I asked her how this view of the public option squares with Lieberman's view that the public option will break the government's bank. After all, if it's driving premiums down so low that insurance companies go out of business, it's clearly saving the government--which will be subsidizing insurance plans--significant amounts of money.
"No," she said. The issue, she added, was that the public option "drives the industry out."
"I believe in, to the extent possible, to allow the private sector to provide a solution," Snowe said.
So what about a public option proponent like Dodd. What are his thoughts on Lieberman's policy eccentricities?
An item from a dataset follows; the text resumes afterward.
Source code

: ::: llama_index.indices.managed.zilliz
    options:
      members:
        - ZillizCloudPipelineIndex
"Joe and I are good friends," Dodd told me, "and there's a difference on this and that's certainly his right to express it.... I'm disappointed we're not in agreement on this, but that happens from time to time on issues."
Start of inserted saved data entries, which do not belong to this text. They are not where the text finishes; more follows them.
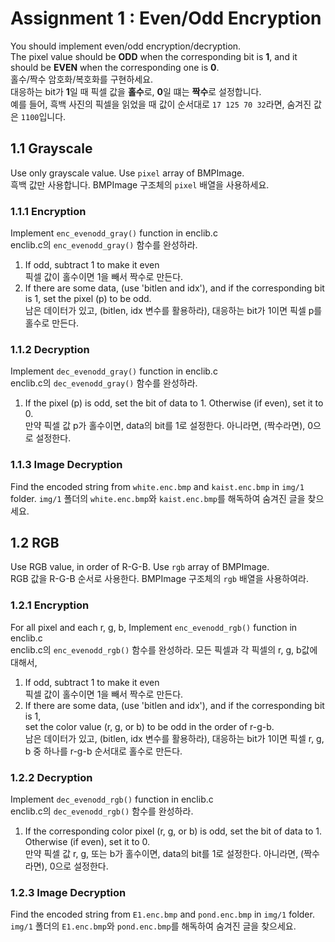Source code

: # Assignment 1 : Even/Odd Encryption
You should implement even/odd encryption/decryption.  
The pixel value should be **ODD** when the corresponding bit is **1**, and it should be **EVEN** when the corresponding one is **0**.  
홀수/짝수 암호화/복호화를 구현하세요.  
대응하는 bit가 **1**일 때 픽셀 값을 **홀수**로, **0**일 떄는 **짝수**로 설정합니다.  
예를 들어, 흑백 사진의 픽셀을 읽었을 때 값이 순서대로 `17 125 70 32`라면, 숨겨진 값은 `1100`입니다.  

## 1.1 Grayscale
Use only grayscale value. Use `pixel` array of BMPImage.  
흑백 값만 사용합니다. BMPImage 구조체의 `pixel` 배열을 사용하세요.
### 1.1.1 Encryption
Implement `enc_evenodd_gray()` function in enclib.c  
enclib.c의 `enc_evenodd_gray()` 함수를 완성하라.
1. 	If odd, subtract 1 to make it even  
	픽셀 값이 홀수이면 1을 빼서 짝수로 만든다.
2. 	If there are some data, (use 'bitlen and idx'), and if the corresponding bit is 1, set the pixel (p) to be odd.  
	남은 데이터가 있고, (bitlen, idx 변수를 활용하라), 대응하는 bit가 1이면 픽셀 p를 홀수로 만든다.
			
### 1.1.2 Decryption
Implement `dec_evenodd_gray()` function in enclib.c    
enclib.c의 `dec_evenodd_gray()` 함수를 완성하라.
1. 	If the pixel (p) is odd, set the bit of data to 1.  Otherwise (if even), set it to 0.  
	만약 픽셀 값 p가 홀수이면, data의 bit를 1로 설정한다. 아니라면, (짝수라면), 0으로 설정한다.
	
### 1.1.3 Image Decryption
Find the encoded string from `white.enc.bmp` and `kaist.enc.bmp` in `img/1` folder.
`img/1` 폴더의 `white.enc.bmp`와 `kaist.enc.bmp`를 해독하여 숨겨진 글을 찾으세요.
			
## 1.2 RGB
Use RGB value, in order of R-G-B. Use `rgb` array of BMPImage.  
RGB 값을 R-G-B 순서로 사용한다. BMPImage 구조체의 `rgb` 배열을 사용하여라.
### 1.2.1 Encryption
For all pixel and each r, g, b,
Implement `enc_evenodd_rgb()` function in enclib.c  
enclib.c의 `enc_evenodd_rgb()` 함수를 완성하라.
모든 픽셀과 각 픽셀의 r, g, b값에 대해서,
1. 	If odd, subtract 1 to make it even  
	픽셀 값이 홀수이면 1을 빼서 짝수로 만든다.
2. 	If there are some data, (use 'bitlen and idx'), and if the corresponding bit is 1,  
	set the color value (r, g, or b) to be odd in the order of r-g-b.  
	남은 데이터가 있고, (bitlen, idx 변수를 활용하라), 대응하는 bit가 1이면 픽셀 r, g, b 중 하나를 r-g-b 순서대로 홀수로 만든다.
			
### 1.2.2 Decryption
Implement `dec_evenodd_rgb()` function in enclib.c    
enclib.c의 `dec_evenodd_rgb()` 함수를 완성하라.
1. 	If the corresponding color pixel (r, g, or b) is odd, set the bit of data to 1.
	Otherwise (if even), set it to 0.  
	만약 픽셀 값 r, g, 또는 b가 홀수이면, data의 bit를 1로 설정한다. 아니라면, (짝수라면), 0으로 설정한다.

### 1.2.3 Image Decryption
Find the encoded string from `E1.enc.bmp` and `pond.enc.bmp` in `img/1` folder.
`img/1` 폴더의 `E1.enc.bmp`와 `pond.enc.bmp`를 해독하여 숨겨진 글을 찾으세요.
He did acknowledge the consensus on the public option: "I believe it brings down costs, I think it's going to save money as well," Dodd said. "And so I'm still hopeful that before we complete this process there'll be a lot more support for the public option, possibly even a good colleague and friend from Connecticut."
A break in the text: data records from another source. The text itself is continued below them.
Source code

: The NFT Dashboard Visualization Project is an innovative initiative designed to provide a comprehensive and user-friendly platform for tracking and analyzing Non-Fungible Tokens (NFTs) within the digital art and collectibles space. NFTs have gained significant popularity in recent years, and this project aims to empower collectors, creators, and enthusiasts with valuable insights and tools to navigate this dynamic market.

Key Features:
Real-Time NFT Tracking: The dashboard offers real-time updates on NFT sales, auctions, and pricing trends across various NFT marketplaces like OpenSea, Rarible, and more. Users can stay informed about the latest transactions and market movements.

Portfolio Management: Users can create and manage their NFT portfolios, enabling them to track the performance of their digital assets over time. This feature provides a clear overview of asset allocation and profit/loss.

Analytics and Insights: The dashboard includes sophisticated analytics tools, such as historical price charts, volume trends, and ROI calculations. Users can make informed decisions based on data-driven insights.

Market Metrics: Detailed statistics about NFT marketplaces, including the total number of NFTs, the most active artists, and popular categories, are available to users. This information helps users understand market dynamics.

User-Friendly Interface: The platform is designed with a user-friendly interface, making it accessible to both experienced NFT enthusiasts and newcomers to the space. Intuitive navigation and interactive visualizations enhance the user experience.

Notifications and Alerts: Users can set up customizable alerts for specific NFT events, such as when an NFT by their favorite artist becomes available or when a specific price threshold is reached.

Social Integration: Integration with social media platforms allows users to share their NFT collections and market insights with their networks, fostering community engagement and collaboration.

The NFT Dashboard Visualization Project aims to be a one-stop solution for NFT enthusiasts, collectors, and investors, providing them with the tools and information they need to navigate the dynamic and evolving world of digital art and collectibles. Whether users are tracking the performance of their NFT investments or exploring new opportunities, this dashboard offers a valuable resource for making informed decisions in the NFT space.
Lieberman's argument is that the public option will need significant infusions of government money to survive. But here's how Delaware Sen. Tom Carper described the plan under consideration by Senate health care principals.
The public option, he said, must "have to retain earnings, create a retained earnings pool, so that if they run into financial problems later on the financial needs of the plan could be met by the retained earnings, not by the federal government."